Wherever the word "Developer" turns up in a line of the entries, copy that line.
[[ Available records, beginning ]]
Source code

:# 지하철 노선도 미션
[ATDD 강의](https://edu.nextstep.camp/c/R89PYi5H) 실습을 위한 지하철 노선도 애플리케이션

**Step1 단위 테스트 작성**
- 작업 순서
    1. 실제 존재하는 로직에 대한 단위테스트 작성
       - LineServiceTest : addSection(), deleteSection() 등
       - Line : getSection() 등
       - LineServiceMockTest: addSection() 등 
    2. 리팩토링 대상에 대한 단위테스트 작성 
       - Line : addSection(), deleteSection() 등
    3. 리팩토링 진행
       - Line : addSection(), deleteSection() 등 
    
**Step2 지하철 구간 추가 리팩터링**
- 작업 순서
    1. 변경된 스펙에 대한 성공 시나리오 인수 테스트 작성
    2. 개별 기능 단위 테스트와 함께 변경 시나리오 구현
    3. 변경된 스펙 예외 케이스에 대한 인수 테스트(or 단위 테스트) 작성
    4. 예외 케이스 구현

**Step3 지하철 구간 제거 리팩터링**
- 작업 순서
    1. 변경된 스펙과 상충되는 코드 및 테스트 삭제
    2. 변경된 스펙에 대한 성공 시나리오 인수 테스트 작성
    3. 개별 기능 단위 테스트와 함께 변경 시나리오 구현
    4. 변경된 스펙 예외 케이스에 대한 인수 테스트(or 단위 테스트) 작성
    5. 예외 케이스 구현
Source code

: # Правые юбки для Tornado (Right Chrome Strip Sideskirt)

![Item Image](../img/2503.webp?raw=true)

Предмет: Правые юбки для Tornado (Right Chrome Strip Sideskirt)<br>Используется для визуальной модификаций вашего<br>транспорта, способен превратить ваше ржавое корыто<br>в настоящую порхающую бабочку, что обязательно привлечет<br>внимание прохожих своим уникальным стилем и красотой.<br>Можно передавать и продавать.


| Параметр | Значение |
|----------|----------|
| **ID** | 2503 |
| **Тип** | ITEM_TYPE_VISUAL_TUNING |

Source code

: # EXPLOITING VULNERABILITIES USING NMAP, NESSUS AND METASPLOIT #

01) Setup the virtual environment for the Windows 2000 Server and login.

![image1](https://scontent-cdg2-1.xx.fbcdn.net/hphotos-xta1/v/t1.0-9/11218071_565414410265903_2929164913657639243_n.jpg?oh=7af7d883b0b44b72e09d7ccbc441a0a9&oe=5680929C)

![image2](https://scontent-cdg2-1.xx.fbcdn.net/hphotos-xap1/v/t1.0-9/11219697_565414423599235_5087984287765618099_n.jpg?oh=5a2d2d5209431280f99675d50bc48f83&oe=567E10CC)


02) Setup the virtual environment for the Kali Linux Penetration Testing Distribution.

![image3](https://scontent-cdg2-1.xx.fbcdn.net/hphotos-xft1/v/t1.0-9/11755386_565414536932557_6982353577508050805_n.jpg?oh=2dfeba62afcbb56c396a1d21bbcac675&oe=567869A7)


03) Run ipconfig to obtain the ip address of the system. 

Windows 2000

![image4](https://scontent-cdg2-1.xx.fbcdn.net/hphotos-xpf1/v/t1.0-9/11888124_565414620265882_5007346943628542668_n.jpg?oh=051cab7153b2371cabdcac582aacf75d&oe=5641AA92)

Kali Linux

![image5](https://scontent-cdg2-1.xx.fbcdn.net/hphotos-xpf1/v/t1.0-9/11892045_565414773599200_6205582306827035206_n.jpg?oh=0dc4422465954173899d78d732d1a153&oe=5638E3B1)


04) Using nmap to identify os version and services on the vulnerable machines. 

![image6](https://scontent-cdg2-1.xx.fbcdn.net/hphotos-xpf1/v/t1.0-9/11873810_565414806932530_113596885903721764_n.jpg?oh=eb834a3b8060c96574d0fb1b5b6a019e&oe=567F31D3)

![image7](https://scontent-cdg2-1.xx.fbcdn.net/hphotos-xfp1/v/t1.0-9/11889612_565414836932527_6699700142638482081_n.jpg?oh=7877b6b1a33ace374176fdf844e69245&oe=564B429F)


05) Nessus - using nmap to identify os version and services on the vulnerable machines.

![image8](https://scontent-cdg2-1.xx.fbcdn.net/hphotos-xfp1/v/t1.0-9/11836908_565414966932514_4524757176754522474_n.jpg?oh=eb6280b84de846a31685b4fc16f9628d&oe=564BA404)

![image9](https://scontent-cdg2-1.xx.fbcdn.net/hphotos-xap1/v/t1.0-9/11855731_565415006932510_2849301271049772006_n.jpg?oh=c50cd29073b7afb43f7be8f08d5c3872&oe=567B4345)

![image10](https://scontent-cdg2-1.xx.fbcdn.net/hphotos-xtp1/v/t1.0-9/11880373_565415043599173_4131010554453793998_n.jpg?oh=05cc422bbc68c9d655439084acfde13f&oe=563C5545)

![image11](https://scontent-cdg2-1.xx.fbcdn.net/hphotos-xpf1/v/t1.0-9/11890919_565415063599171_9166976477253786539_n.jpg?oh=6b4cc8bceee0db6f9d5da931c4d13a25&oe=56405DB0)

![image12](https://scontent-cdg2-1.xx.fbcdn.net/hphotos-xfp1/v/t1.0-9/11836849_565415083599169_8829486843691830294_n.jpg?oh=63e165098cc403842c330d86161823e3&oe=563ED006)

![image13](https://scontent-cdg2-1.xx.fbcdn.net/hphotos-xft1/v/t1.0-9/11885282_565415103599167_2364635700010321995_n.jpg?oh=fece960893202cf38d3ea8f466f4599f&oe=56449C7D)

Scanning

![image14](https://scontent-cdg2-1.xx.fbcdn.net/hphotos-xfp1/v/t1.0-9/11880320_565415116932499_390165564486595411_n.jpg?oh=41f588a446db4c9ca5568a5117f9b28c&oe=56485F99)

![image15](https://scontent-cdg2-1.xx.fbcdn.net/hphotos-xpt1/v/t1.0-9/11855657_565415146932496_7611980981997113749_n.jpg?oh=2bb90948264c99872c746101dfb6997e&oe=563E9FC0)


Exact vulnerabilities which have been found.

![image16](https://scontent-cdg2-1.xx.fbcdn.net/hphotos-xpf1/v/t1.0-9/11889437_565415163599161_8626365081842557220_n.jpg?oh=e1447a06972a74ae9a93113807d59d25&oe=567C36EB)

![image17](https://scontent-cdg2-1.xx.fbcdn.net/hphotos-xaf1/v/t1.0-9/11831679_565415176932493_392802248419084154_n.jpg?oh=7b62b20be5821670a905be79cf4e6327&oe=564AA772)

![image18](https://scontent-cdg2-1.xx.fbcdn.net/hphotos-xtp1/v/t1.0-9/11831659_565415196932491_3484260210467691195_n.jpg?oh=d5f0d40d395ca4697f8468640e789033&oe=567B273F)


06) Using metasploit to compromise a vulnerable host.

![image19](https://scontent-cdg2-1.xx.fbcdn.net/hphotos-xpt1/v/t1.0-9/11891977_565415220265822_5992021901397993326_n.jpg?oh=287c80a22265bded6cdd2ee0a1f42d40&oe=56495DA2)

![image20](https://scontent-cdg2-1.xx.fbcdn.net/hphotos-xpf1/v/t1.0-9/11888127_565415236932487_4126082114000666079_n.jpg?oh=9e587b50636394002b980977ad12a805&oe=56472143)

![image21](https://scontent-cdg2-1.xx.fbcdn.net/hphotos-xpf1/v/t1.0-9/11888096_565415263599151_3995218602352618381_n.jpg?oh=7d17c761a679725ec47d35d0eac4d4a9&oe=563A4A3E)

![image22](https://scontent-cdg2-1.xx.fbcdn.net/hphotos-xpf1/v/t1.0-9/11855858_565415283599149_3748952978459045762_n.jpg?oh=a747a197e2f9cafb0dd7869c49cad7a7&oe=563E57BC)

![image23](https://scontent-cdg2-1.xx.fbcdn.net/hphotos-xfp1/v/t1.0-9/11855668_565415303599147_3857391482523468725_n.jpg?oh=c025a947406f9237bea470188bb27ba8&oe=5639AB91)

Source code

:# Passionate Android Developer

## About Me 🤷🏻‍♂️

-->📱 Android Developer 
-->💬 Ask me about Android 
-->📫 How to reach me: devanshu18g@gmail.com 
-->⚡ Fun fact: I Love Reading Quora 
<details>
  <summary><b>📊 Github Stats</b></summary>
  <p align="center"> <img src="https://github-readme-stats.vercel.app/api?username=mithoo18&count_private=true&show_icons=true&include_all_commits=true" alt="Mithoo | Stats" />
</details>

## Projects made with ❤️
[[ Available records, end ]]
[[ Available records, beginning ]]
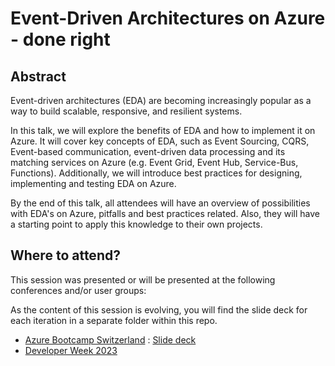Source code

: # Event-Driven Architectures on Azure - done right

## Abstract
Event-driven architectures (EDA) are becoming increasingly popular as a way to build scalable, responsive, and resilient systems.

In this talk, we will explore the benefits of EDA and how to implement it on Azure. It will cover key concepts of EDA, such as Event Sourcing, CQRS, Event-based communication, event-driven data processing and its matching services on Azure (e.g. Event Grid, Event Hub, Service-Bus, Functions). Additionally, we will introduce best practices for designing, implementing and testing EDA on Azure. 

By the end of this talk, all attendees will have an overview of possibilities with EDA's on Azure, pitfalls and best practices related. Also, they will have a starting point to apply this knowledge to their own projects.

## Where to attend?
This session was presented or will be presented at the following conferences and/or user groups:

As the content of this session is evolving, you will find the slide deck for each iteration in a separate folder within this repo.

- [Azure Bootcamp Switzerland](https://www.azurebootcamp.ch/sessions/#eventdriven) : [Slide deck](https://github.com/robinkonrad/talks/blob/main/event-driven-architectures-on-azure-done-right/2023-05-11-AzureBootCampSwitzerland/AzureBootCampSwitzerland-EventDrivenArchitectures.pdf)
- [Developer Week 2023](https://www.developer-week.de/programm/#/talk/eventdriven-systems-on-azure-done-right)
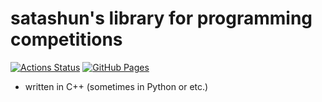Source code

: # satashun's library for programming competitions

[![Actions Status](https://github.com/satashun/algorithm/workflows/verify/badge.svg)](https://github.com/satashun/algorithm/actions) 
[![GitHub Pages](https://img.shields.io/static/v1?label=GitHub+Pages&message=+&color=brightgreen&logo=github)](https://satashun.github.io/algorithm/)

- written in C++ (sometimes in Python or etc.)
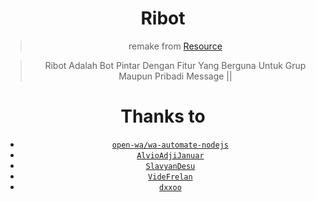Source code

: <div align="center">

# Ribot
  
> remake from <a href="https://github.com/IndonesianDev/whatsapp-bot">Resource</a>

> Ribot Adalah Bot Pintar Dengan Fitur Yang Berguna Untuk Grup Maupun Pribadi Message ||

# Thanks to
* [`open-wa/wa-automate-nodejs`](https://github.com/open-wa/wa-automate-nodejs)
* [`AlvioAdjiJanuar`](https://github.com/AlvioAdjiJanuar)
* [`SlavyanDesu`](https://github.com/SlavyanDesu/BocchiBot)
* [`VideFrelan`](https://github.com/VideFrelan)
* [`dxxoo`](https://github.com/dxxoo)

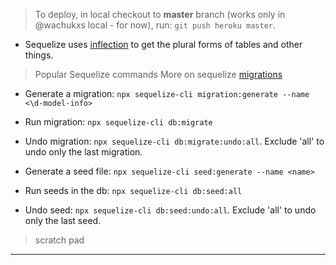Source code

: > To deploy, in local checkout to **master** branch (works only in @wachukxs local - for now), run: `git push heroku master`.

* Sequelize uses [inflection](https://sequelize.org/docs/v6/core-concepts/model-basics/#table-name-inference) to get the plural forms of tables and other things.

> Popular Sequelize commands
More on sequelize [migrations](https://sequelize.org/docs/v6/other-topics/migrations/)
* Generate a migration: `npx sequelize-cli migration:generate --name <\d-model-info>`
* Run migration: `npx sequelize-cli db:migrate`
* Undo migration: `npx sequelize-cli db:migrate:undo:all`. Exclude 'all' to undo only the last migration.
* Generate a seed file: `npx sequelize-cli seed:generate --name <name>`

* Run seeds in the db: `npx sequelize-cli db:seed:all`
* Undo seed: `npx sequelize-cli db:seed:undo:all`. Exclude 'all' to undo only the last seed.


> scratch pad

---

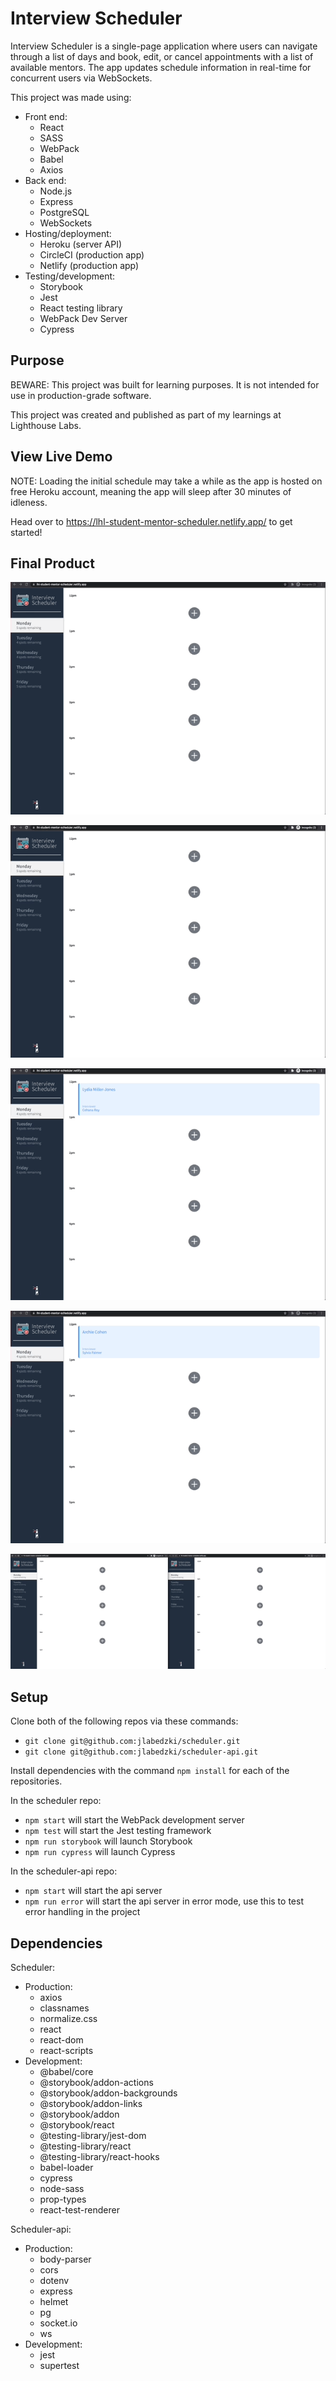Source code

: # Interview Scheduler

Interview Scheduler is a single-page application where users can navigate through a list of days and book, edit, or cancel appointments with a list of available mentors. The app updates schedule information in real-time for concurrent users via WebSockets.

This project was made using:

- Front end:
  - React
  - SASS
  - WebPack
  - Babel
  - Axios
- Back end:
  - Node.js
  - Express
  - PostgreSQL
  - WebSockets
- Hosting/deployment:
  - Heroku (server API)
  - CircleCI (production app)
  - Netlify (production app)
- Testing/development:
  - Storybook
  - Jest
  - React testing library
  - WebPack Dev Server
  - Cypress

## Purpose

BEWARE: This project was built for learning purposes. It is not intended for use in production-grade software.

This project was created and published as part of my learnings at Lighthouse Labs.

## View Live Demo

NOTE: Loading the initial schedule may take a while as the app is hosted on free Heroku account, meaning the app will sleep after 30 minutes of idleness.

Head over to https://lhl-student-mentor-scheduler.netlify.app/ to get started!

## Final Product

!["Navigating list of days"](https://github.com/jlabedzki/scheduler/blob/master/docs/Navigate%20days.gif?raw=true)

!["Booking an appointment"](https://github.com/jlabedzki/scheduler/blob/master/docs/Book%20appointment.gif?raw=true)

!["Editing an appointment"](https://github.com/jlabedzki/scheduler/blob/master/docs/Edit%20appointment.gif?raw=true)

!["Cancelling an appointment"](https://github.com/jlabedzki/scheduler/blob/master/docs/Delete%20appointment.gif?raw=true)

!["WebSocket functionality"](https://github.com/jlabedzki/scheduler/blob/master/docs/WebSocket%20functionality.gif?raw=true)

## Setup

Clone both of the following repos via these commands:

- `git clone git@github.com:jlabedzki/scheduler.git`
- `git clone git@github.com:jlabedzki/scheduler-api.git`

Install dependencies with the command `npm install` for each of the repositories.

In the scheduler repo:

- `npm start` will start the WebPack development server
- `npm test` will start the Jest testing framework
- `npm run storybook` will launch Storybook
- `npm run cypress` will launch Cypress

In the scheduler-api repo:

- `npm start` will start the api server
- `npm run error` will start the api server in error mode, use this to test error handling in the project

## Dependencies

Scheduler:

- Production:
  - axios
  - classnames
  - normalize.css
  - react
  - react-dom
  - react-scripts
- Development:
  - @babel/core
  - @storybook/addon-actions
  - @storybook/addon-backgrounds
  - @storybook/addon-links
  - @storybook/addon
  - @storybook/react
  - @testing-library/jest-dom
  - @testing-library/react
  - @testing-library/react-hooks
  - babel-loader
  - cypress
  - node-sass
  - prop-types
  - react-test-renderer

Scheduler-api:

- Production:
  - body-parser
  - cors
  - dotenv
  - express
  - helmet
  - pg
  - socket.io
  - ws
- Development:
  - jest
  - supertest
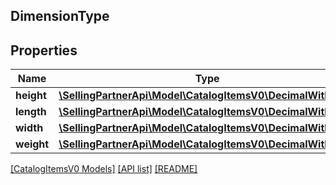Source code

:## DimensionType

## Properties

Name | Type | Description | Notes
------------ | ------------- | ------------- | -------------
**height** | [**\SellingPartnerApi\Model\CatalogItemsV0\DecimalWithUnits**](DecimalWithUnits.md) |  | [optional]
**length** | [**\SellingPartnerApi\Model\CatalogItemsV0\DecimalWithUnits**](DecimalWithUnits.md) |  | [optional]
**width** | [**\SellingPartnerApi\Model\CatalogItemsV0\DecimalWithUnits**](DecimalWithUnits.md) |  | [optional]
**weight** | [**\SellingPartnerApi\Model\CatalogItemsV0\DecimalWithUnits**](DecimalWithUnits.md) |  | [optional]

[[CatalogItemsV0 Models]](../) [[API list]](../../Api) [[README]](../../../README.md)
[[ Available records, end ]]
§ Solution
:# Passionate Android Developer
-->📱 Android Developer 
- [Developer Week 2023](https://www.developer-week.de/programm/#/talk/eventdriven-systems-on-azure-done-right)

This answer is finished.